# I pulled the trigger on Friday



## whi_tri (Jul 19, 2011)

Picked up a Z6. The first road bike I bought since 1983 or so, when I was a teenager. Really looked hard at the Z85, decided to go carbon for a couple a reasons. I haven't put a lot of miles on it yet, only 32 to date. If the pic shows up, the toe clips will go away, once my new pedals come in. 

We're doing the Centurion 50 in Canada in September (my wife will ride her ZW75), hopefully a century in October with me racing a sprint tri in between. I think the Z6 will help a lot, particularly coming from a Gary Fisher Kaitai. Love the GF, it's just heavy and gets a little uncomfortable after 40 miles. So, I'm going to slowly make it over into a 29er.
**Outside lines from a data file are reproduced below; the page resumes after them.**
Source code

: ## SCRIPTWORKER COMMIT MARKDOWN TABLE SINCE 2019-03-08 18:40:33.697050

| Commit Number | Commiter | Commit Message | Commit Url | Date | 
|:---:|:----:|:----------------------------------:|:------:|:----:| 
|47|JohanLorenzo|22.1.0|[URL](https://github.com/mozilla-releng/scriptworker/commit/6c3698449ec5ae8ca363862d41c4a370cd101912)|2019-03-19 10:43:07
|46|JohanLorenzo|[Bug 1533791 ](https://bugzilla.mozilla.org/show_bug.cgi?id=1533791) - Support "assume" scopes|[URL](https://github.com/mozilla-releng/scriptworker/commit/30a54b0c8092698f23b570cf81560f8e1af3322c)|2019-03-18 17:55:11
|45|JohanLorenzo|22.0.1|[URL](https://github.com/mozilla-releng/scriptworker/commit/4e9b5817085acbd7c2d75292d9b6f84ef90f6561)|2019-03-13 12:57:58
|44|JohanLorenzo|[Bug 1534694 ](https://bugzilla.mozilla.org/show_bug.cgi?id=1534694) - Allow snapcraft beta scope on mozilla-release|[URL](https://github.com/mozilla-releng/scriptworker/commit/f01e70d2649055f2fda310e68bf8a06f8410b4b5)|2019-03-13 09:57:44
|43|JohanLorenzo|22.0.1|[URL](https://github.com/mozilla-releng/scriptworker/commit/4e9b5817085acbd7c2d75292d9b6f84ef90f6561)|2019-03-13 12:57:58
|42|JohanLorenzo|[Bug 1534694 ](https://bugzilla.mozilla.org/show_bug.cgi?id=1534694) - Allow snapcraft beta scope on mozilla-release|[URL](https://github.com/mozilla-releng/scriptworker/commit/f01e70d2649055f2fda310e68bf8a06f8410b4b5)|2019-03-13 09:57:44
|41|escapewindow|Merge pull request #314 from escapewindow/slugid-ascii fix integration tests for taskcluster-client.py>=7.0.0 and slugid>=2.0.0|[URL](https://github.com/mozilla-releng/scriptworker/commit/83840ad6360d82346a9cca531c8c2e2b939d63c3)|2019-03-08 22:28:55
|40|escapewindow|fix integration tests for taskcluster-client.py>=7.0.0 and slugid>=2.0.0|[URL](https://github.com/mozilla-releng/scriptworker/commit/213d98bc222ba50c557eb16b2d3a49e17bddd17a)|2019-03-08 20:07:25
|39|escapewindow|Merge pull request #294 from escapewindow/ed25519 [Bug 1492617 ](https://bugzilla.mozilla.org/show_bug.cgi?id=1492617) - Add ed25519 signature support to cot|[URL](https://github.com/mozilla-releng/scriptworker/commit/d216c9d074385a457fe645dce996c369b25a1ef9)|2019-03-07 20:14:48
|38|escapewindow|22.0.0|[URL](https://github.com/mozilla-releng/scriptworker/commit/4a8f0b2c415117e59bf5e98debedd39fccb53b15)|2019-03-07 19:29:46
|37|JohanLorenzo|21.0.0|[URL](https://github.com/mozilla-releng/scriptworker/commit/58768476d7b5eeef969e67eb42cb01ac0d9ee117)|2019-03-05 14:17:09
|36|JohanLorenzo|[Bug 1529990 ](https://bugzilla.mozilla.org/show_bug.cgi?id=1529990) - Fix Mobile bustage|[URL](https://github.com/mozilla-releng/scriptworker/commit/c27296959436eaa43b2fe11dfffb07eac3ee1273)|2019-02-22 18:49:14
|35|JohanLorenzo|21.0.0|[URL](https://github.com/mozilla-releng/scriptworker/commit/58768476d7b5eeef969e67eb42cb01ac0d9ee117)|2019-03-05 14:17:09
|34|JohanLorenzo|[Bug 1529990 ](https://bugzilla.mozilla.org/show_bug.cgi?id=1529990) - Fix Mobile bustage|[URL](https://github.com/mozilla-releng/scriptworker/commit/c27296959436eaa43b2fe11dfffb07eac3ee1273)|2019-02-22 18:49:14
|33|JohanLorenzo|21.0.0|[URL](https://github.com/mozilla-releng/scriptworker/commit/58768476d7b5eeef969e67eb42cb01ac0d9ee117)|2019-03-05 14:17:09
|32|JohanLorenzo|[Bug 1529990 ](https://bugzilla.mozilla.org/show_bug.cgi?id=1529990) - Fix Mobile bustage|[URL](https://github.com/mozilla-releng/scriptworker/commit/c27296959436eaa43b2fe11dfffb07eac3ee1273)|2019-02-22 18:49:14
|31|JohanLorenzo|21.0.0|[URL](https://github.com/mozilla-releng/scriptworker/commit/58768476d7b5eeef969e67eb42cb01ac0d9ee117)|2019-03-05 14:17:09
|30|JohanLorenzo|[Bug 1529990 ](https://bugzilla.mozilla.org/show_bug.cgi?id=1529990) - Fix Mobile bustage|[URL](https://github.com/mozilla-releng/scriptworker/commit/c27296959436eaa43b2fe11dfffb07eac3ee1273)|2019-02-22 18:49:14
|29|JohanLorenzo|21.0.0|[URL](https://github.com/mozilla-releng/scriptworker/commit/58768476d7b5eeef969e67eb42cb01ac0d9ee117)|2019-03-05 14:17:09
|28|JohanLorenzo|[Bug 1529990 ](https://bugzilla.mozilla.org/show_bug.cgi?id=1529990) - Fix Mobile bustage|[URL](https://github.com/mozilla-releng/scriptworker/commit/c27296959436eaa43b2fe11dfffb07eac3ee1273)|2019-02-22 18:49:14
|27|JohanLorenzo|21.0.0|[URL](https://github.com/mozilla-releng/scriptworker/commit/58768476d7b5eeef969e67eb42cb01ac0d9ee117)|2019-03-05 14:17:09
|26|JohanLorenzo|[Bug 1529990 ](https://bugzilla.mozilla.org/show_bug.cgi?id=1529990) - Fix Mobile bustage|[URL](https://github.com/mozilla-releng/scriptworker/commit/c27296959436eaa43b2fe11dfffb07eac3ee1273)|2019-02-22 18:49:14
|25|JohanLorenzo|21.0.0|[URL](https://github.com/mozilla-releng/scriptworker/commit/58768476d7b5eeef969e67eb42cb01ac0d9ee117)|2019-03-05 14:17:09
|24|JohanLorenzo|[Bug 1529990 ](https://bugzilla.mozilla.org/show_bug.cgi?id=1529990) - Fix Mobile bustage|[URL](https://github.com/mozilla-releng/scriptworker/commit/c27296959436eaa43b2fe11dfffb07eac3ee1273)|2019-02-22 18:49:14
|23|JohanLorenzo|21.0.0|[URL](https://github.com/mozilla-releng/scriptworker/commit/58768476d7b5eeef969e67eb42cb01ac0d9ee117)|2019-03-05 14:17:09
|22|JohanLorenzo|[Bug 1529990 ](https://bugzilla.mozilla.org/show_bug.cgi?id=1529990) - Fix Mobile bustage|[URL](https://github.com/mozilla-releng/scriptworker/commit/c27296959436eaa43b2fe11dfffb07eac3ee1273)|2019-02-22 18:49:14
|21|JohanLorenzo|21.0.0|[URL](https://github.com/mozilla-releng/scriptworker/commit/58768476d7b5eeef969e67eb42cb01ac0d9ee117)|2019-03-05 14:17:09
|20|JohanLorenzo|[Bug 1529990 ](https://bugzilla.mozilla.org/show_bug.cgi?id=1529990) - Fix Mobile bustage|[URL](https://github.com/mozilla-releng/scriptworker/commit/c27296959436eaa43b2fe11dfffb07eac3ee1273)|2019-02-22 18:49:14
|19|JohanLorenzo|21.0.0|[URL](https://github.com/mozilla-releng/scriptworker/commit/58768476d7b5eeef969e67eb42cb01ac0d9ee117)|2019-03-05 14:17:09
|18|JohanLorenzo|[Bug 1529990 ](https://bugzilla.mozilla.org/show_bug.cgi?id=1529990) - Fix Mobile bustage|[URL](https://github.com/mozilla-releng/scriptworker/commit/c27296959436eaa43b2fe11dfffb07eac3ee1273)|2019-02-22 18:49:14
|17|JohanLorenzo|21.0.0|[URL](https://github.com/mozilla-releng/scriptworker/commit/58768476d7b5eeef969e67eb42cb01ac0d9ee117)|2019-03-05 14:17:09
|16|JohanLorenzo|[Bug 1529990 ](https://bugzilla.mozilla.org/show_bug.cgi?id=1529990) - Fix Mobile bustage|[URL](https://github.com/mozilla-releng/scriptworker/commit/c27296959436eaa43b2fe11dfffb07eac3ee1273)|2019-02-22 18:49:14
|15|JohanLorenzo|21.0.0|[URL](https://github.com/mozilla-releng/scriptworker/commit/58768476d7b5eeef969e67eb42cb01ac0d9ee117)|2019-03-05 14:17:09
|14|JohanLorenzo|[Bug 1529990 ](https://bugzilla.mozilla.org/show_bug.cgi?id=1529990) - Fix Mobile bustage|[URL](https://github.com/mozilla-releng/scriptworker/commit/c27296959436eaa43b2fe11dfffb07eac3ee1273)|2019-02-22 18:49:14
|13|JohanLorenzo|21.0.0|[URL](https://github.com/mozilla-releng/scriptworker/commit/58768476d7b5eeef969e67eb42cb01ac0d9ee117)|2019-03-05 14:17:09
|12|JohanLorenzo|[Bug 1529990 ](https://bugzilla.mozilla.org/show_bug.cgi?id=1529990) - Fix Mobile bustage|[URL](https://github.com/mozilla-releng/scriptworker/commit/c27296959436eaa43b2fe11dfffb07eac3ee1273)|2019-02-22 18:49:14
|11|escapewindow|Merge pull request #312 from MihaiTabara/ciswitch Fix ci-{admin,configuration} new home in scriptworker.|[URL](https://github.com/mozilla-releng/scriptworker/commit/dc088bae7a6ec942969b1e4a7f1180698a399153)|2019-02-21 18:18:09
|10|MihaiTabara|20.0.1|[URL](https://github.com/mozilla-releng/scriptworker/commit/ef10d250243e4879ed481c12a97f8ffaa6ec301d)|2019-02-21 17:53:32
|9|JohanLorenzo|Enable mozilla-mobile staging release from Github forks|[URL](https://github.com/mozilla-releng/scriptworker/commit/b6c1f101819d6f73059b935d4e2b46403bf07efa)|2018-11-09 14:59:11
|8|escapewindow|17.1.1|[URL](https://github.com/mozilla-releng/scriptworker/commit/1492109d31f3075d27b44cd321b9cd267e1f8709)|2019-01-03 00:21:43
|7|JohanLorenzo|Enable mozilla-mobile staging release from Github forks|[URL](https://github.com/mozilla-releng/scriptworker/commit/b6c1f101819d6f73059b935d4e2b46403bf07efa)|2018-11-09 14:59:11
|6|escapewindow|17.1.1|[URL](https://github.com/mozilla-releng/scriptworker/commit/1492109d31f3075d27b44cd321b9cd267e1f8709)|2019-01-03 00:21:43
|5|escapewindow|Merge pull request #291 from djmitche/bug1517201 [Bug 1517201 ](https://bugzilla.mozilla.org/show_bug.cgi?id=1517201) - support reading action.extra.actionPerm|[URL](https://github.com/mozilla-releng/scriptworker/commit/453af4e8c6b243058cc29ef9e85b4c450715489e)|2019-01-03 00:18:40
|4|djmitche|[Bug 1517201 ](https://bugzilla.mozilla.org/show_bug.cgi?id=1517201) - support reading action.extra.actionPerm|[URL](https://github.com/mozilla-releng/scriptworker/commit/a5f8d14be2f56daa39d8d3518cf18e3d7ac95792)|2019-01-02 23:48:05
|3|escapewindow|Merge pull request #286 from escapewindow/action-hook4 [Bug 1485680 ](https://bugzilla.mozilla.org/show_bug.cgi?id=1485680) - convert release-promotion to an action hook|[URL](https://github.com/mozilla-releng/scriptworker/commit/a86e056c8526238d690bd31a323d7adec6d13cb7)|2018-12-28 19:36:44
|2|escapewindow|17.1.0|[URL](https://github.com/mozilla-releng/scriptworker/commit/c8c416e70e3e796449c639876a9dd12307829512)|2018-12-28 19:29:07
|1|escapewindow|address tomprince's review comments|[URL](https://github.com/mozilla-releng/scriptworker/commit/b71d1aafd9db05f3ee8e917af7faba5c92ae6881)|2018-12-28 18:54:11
The irony of it is that I got 12 mont deferred interest using my Trek card  Hence carbon, spread the pain out a little longer.


----------



## PBE (May 29, 2011)

Very nice!


----------



## robdamanii (Feb 13, 2006)

You shot your bike? 

Kidding. Nice ride. Now shave your legs like a proper cyclist.


----------



## cincyjack (Jul 21, 2011)

Congrats! How's the ride?

Good to see some Z love on the forum. I was hoping to see more prior to my pulling the trig on a Z4. Should be picking it up next Saturday. can't wait!


----------



## whi_tri (Jul 19, 2011)

Rob, I've had bikes I've wanted to shoot, but definitely not this one. And I'll shave my legs once I become a proper cyclist. Just a wannabe now, but I'm getting there. Maybe after the century ride. 

Jack, keeping in mind that I've ridden MTBs and a hybrid for two decades or so, the Z is effing awesome! Still a little hesitant to really push it, as I get used to different body positioning and gearing and I haven't spent as much time on it over the last two days (heat index hit 120 yesterday) as I would like. I test rode two other brand "plush" bikes and one out-n-out racer (all aluminum) and the Z85. Both Felts were more comfortable, I was just as fast on them and there was better value in the spec. And I think I'll have more room to grow in the carbon frame. I'm definitely NOT an F-series rider yet, and the Z has enough flexibility with the reversable stem to allow me to get more aggressive as my skills/physique improve.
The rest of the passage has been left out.